Keys are only ever numbers and strings, right?

Those are the most common types, but they're not the only ones. Could be anything, really. You might want to use a 2D coordinate as a key, for example.

Could you clarify what you mean by a "traits mechanism"? I'm unfamiliar with the concept. Perhaps a simple example would clear things up. I do indeed need an overloaded operator==(), only to compare the key held inside the data object though.

Sure. You have a template class like this:

template<typename Key>
struct HashTraits; // only declared, no body for the primary template.
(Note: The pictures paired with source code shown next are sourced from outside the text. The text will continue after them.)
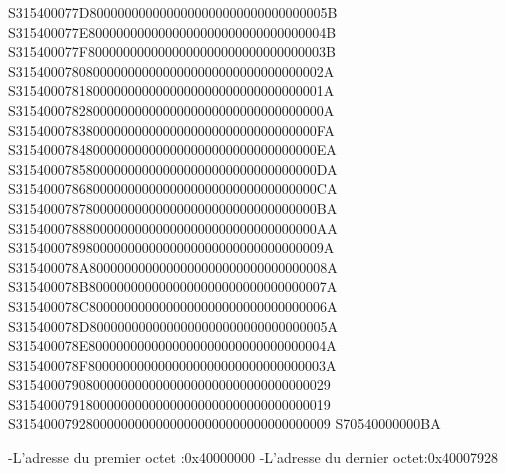 \documentclass[12pt,a4paper]{article}
\begin{document}
\begin{framed}
{S315400077D8000000000000000000000000000000005B\newline
S315400077E8000000000000000000000000000000004B\newline
S315400077F8000000000000000000000000000000003B\newline
S31540007808000000000000000000000000000000002A\newline
S31540007818000000000000000000000000000000001A\newline
S31540007828000000000000000000000000000000000A\newline
S3154000783800000000000000000000000000000000FA\newline
S3154000784800000000000000000000000000000000EA\newline
S3154000785800000000000000000000000000000000DA\newline
S3154000786800000000000000000000000000000000CA\newline
S3154000787800000000000000000000000000000000BA\newline
S3154000788800000000000000000000000000000000AA\newline
S31540007898000000000000000000000000000000009A\newline
S315400078A8000000000000000000000000000000008A\newline
S315400078B8000000000000000000000000000000007A\newline
S315400078C8000000000000000000000000000000006A\newline
S315400078D8000000000000000000000000000000005A\newline
S315400078E8000000000000000000000000000000004A\newline
S315400078F8000000000000000000000000000000003A\newline
S315400079080000000000000000000000000000000029\newline
S315400079180000000000000000000000000000000019\newline
S315400079280000000000000000000000000000000009\newline
S70540000000BA\newline


}
\end{framed}
\newline
\noindent
-L'adresse du premier octet :0x40000000\newline
-L'adresse du dernier octet:0x40007928
\end{document}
It has no definition, but you can specialize it for types that need to work with the hash table:

template<>
struct HashTraits<std::string>
{
    static std::size_t Hash(const std::string &amp;s) { /* ... */ }
    static bool Equal(const std::string &amp;s1, const std::string &amp;s2) { /* ... */ }
};

template<>
struct HashTraits<int>
{
    static std::size_t Hash(int i) { /* ... */ }
    static bool Equal(int i1, int i2) { /* ... */ }
};

// and so on...
EDIT: changed use of uintptr_t to std::size_t.

Then, if the hash table needs to hash an object it does so by calling "HashTraits<Key>::Hash(key)". A similar thing is done for equality comparisons when searching buckets for matching keys. If there's no HashTraits specialization for the Key type available you get a compiler error, indicating that you need to write one. There are some other options in the design space, here. You might have two separate traits templates, one for the hash and one for equality. Or you might forgo the equality part altogether and just rely on the existence of an operator==.

Now, rather than using traits, you could also simply have the requirement that the user must ensure that there's a Hash() function that takes a Key and returns a hash value, rather like you have the operator< requirement for your SortedList. However, some care must be taken as e.g. Hash(const std::string &amp;) might get called even if the Key type is "const char *", due to C++ overload resolution. This may not be the desired behaviour. Using the traits stuff avoids this problem because there has to be a template specialization for the exact type.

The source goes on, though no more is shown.